Closed hasel001 closed 4 months ago
As also mentioned in S-100, HDF5 "has built-in compression" and different strategies on how to compress the data (https://www.hdfgroup.org/2017/05/hdf5-data-compression-demystified-2-performance-tuning/).
Are these numbers based on some level of compression? If not, it may be worth to explore it.
Hi @giumas,
This is our experience about compression in HDF5.
Use the algorithm of GZIP, it seems to be everywhere by default (in the different APIs). If you choose an algorithm that is not supported everywhere, you may have problems reading the data. 1.1. From our point of view this is actually a point that should be defined in the S-102 or even better in the S-100 Part 10c.
The numbers are the usual compression levels, where 9 is the strongest compression. Level 9 is also the level that the BSH uses.
Deciding on a compression strategy is more difficult. It depends strongly on how the HDF5 files will be used. Are they a transport format and will be converted to proprietary formats on the ECDIS, e.g. SENC? Or will these formats be used directly in a read-only fashion on the ECDIS? 3.1 At BSH, we currently assume that it is a transport format. Due to the S-102, the transport size is limited to 10 MB. Furthermore, the transmission paths (e.g. satellite) are cost-intensive. Therefore, the goal should be to keep the transport size as small as possible. After the data has been received on the ECDIS system, it can still be converted to a more efficient or non-compressed format. 3.2 Our chunk size always corresponds to the complete size of the coverage. We have found that this saves the most storage space.
S-102_file_size_experiment_v2.pdf Model updated after addition of some New Zealand data. No substantive changes to model parameters.
Willing to add in more data if people want to send me their data.
As mentioned in the product spec V2.2 discussion, I reckon Table 16 is a bit out. There is the potential to add in something like the isolines graph or an alternative table (noting its a three dimensional problem: file size, grid resolution, spatial coverage)
@giumas all values are derived from h5 files exported from Caris Base Editor - no options about compression were chosen, just what the software did all by itself.
During PT13, we discussed this issue. As it merits further discussion and investigation, we will keep this issue open.
I have some additional surveys that I was going to produce trial S-102 datasets for in next few weeks, which I plan to add in to the data set.

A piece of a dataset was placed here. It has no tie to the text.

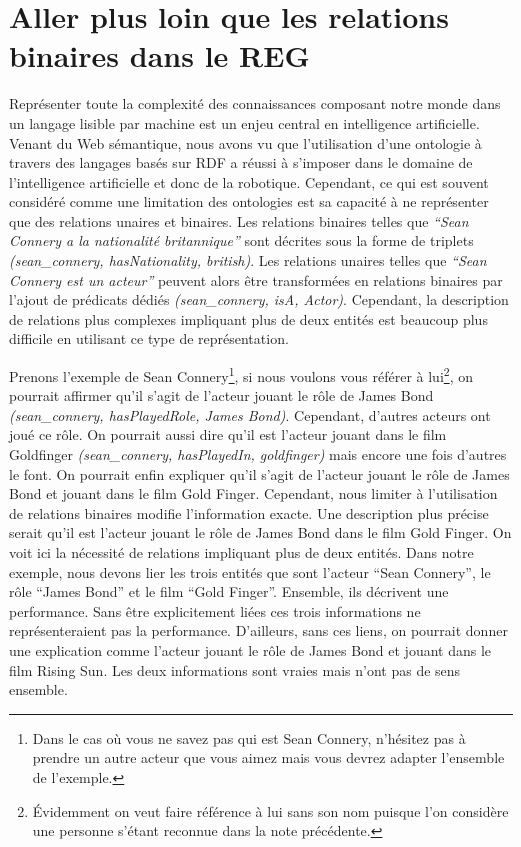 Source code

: \section*{Aller plus loin que les relations binaires dans le REG}

Représenter toute la complexité des connaissances composant notre monde dans un langage lisible par machine est un enjeu central en intelligence artificielle. Venant du Web sémantique, nous avons vu que l'utilisation d'une ontologie à travers des langages basés sur RDF a réussi à s'imposer dans le domaine de l'intelligence artificielle et donc de la robotique. Cependant, ce qui est souvent considéré comme une limitation des ontologies est sa capacité à ne représenter que des relations unaires et binaires. Les relations binaires telles que \textit{``Sean Connery a la nationalité britannique''} sont décrites sous la forme de triplets \textit{(sean\_connery, hasNationality, british)}. Les relations unaires telles que \textit{``Sean Connery est un acteur''} peuvent alors être transformées en relations binaires par l'ajout de prédicats dédiés \textit{(sean\_connery, isA, Actor)}. Cependant, la description de relations plus complexes impliquant plus de deux entités est beaucoup plus difficile en utilisant ce type de représentation.

Prenons l'exemple de Sean Connery\footnote{Dans le cas où vous ne savez pas qui est Sean Connery, n'hésitez pas à prendre un autre acteur que vous aimez mais vous devrez adapter l'ensemble de l'exemple.}, si nous voulons vous référer à lui\footnote {Évidemment on veut faire référence à lui sans son nom puisque l'on considère une personne s'étant reconnue dans la note précédente.}, on pourrait affirmer qu'il s'agit de l'acteur jouant le rôle de James Bond \textit{(sean\_connery, hasPlayedRole, James Bond)}. Cependant, d'autres acteurs ont joué ce rôle. On pourrait aussi dire qu'il est l'acteur jouant dans le film Goldfinger \textit{(sean\_connery, hasPlayedIn, goldfinger)} mais encore une fois d'autres le font. On pourrait enfin expliquer qu'il s'agit de l'acteur jouant le rôle de James Bond et jouant dans le film Gold Finger. Cependant, nous limiter à l'utilisation de relations binaires modifie l'information exacte. Une description plus précise serait qu'il est l'acteur jouant le rôle de James Bond dans le film Gold Finger. On voit ici la nécessité de relations impliquant plus de deux entités. Dans notre exemple, nous devons lier les trois entités que sont l'acteur ``Sean Connery'', le rôle ``James Bond'' et le film ``Gold Finger''. Ensemble, ils décrivent une performance. Sans être explicitement liées ces trois informations ne représenteraient pas la performance. D'ailleurs, sans ces liens, on pourrait donner une explication comme l'acteur jouant le rôle de James Bond et jouant dans le film Rising Sun. Les deux informations sont vraies mais n'ont pas de sens ensemble.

I think more salient point however is that Table 16 is perhaps a little inaccurate.
Chair has action to ensure info is available in the Wiki. Once ensured, this issue can be closed (per PT16 decision).

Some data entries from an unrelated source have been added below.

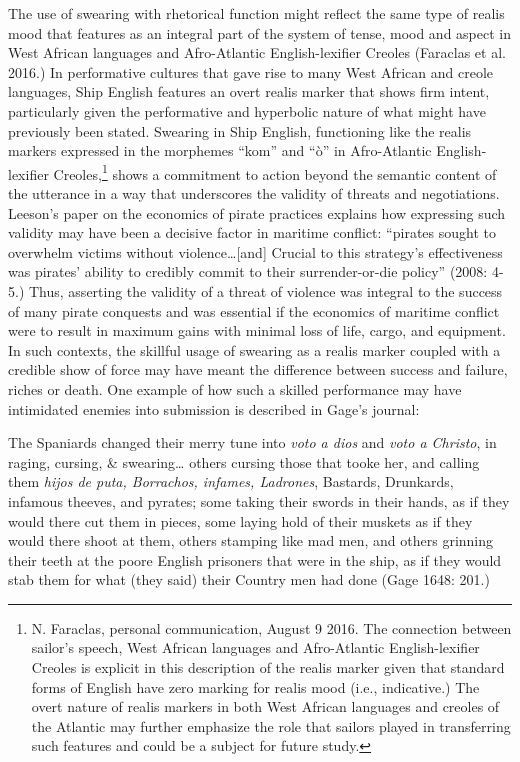 \begin{styleStandard}
The use of swearing with rhetorical function might reflect the same type of realis mood that features as an integral part of the system of tense, mood and aspect in West African languages and Afro-Atlantic English-lexifier Creoles (Faraclas et al. 2016.) In performative cultures that gave rise to many West African and creole languages, Ship English features an overt realis marker that shows firm intent, particularly given the performative and hyperbolic nature of what might have previously been stated. Swearing in Ship English, functioning like the realis markers expressed in the morphemes “kom” and “ò” in Afro-Atlantic English-lexifier Creoles,\footnote{ N. Faraclas, personal communication, August 9 2016. The connection between sailor’s speech, West African languages and Afro-Atlantic English-lexifier Creoles is explicit in this description of the realis marker given that standard forms of English have zero marking for realis mood (i.e., indicative.) The overt nature of realis markers in both West African languages and creoles of the Atlantic may further emphasize the role that sailors played in transferring such features and could be a subject for future study.} shows a commitment to action beyond the semantic content of the utterance in a way that underscores the validity of threats and negotiations. Leeson’s paper on the economics of pirate practices explains how expressing such validity may have been a decisive factor in maritime conflict: “pirates sought to overwhelm victims without violence…[and] Crucial to this strategy’s effectiveness was pirates’ ability to credibly commit to their surrender-or-die policy” (2008: 4-5.) Thus, asserting the validity of a threat of violence was integral to the success of many pirate conquests and was essential if the economics of maritime conflict were to result in maximum gains with minimal loss of life, cargo, and equipment. In such contexts, the skillful usage of swearing as a realis marker coupled with a credible show of force may have meant the difference between success and failure, riches or death. One example of how such a skilled performance may have intimidated enemies into submission is described in Gage’s journal:
\end{styleStandard}

\begin{styleStandard}
The Spaniards changed their merry tune into \textit{voto a dios} and \textit{voto a Christo}, in raging, cursing, \& swearing… others cursing those that tooke her, and calling them \textit{hijos de puta, Borrachos, infames, Ladrones}, Bastards, Drunkards, infamous theeves, and pyrates; some taking their swords in their hands, as if they would there cut them in pieces, some laying hold of their muskets as if they would there shoot at them, others stamping like mad men, and others grinning their teeth at the poore English prisoners that were in the ship, as if they would stab them for what (they said) their Country men had done (Gage 1648: 201.)
\end{styleStandard}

From: Paul Rustomji To: S-102 Project Team Re: S-102 file size resources 1 March 2023
Attachment 1: S-102 File Size Model (pdf)
Attachment 2: S-102 File Size Isolines (pdf)

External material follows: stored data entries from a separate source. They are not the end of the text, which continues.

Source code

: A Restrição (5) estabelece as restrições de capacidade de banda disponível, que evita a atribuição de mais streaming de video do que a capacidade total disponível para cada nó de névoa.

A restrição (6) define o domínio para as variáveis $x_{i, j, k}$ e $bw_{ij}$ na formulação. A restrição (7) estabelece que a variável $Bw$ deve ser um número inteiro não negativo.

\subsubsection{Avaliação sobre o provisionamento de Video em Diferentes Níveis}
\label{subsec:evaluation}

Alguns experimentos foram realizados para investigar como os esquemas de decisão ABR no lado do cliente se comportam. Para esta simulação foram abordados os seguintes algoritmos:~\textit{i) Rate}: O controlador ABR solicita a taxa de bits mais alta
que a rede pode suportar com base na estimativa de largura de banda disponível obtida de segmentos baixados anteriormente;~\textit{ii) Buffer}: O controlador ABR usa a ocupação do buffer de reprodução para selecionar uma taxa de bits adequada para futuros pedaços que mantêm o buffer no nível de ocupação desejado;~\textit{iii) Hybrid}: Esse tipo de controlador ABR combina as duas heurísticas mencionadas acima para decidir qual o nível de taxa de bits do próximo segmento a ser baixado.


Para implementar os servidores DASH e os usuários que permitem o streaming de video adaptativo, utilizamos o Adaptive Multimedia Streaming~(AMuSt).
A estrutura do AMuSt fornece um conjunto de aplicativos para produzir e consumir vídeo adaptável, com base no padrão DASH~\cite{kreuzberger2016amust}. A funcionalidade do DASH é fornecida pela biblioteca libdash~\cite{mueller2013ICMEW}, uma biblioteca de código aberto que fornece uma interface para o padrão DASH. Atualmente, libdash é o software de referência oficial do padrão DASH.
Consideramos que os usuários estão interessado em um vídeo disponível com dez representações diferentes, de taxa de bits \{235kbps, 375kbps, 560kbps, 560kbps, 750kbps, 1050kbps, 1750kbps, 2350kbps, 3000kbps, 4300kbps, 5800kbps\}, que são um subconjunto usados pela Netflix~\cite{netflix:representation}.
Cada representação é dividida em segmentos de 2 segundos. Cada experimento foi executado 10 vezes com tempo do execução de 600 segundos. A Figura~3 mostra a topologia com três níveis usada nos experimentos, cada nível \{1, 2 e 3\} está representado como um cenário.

Attached are two PDF files I have derived to answer my own questions about how big S-102 file sizes are likely to be. Here in Aus we are trying to scheme up some S-102 test data sets but are unlikely at this stage to follow a regular gridded product boundary model. More likely will be odd shapes matching particular user needs (e.g., choke points or difficult to navigate pilotage areas). But need to be cognisant of what volumes of data are associated with different S-102 cell resolution/areal extent combinations and what can be managed in the maritime world (still talking in the low 1-30 MB range rather than hundreds of MB range, I presume).
So using one test data set, I’ve exported Caris CSAR files (with an uncertainty band of fixed value of 5.15 m) to .h5 format for a fixed geographic area, after regridding at progressively coarser resolutions. There is (as expected) a log-log linear relationship between area specific file size and grid resolution. Which I have then back calculated areal coverage for a given file size and resolution combination (see the file size isolines pdf).
It's in metric units; sorry.
Paul